[Document images with source code]
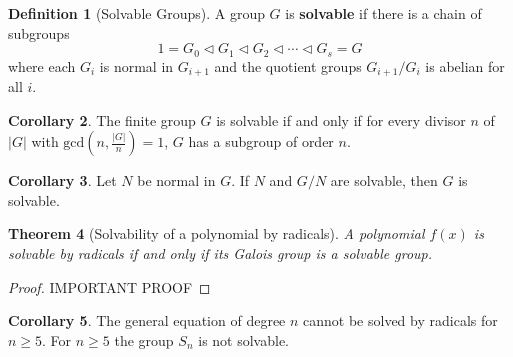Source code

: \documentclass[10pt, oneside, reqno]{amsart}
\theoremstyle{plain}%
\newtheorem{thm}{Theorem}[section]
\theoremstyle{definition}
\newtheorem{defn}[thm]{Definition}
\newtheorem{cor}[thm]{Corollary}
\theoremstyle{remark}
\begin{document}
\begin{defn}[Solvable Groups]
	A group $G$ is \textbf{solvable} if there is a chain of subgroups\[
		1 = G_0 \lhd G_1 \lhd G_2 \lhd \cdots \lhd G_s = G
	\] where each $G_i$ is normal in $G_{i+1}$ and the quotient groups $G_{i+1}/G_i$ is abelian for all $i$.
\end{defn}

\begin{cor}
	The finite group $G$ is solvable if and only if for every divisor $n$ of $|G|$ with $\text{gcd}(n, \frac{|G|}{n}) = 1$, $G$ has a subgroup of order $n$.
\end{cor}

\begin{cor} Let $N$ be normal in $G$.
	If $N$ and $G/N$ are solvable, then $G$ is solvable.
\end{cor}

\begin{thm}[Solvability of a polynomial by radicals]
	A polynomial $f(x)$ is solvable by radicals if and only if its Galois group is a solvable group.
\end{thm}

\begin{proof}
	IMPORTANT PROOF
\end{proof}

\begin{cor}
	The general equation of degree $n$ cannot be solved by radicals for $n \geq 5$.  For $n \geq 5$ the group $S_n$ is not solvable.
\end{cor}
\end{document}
...
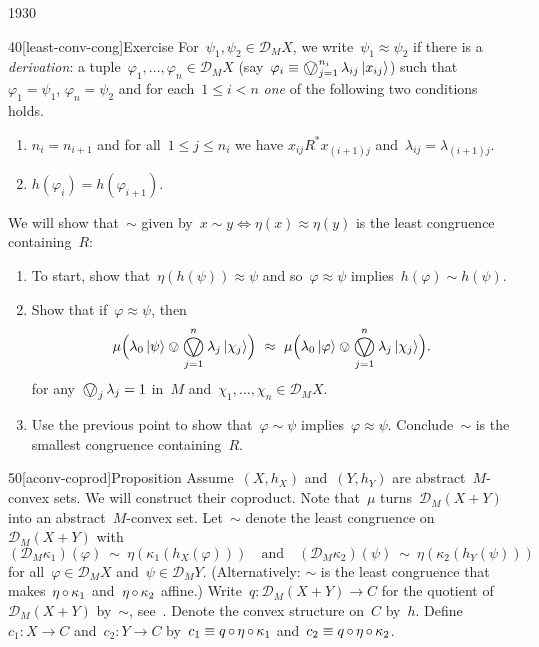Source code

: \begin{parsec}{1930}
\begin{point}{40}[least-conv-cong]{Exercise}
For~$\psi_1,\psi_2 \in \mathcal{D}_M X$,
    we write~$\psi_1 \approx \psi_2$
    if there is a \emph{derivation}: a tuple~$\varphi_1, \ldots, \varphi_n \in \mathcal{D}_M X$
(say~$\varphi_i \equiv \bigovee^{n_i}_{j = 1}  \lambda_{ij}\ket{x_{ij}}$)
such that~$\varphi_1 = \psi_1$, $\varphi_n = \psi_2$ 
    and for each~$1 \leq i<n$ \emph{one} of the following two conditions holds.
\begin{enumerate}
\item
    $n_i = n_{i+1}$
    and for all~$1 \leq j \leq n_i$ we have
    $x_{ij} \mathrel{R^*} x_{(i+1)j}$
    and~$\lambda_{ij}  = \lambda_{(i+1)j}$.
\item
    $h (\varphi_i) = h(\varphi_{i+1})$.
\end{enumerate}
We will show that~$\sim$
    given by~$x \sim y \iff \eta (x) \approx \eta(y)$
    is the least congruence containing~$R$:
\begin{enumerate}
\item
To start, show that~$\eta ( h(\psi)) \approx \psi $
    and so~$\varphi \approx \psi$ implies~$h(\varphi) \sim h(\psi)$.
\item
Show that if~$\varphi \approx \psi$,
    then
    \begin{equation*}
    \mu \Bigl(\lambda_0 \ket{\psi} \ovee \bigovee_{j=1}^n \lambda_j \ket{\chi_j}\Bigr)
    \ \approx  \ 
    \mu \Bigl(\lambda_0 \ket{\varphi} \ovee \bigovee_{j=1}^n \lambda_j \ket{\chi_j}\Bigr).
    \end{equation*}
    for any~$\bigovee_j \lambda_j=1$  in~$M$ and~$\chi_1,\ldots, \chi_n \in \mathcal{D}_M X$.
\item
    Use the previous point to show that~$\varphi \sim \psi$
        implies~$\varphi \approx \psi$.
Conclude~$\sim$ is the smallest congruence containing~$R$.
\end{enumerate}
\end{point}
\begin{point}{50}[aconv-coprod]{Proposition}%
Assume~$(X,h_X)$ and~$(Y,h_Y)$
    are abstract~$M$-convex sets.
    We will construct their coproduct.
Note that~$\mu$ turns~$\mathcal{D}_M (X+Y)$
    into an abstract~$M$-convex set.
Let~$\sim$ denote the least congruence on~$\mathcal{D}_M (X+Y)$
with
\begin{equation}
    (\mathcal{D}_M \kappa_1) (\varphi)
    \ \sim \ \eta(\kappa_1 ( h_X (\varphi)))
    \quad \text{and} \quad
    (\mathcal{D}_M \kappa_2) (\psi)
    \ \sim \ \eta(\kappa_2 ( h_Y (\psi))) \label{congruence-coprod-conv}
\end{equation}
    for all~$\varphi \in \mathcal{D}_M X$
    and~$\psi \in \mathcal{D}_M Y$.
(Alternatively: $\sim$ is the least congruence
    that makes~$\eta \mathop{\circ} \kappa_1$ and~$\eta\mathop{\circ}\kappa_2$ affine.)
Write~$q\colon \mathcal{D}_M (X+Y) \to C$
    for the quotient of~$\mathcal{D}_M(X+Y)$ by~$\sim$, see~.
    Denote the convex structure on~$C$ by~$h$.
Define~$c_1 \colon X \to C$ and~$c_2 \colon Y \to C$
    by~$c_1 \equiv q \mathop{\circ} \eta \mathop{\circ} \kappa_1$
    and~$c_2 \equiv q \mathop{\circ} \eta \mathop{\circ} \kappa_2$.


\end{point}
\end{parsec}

• YOUR GOAL:
Filter the entries down to the lines with the word "emph" in them.

• WRITTEN RESPONSE:
    if there is a \emph{derivation}: a tuple~$\varphi_1, \ldots, \varphi_n \in \mathcal{D}_M X$
    and for each~$1 \leq i<n$ \emph{one} of the following two conditions holds.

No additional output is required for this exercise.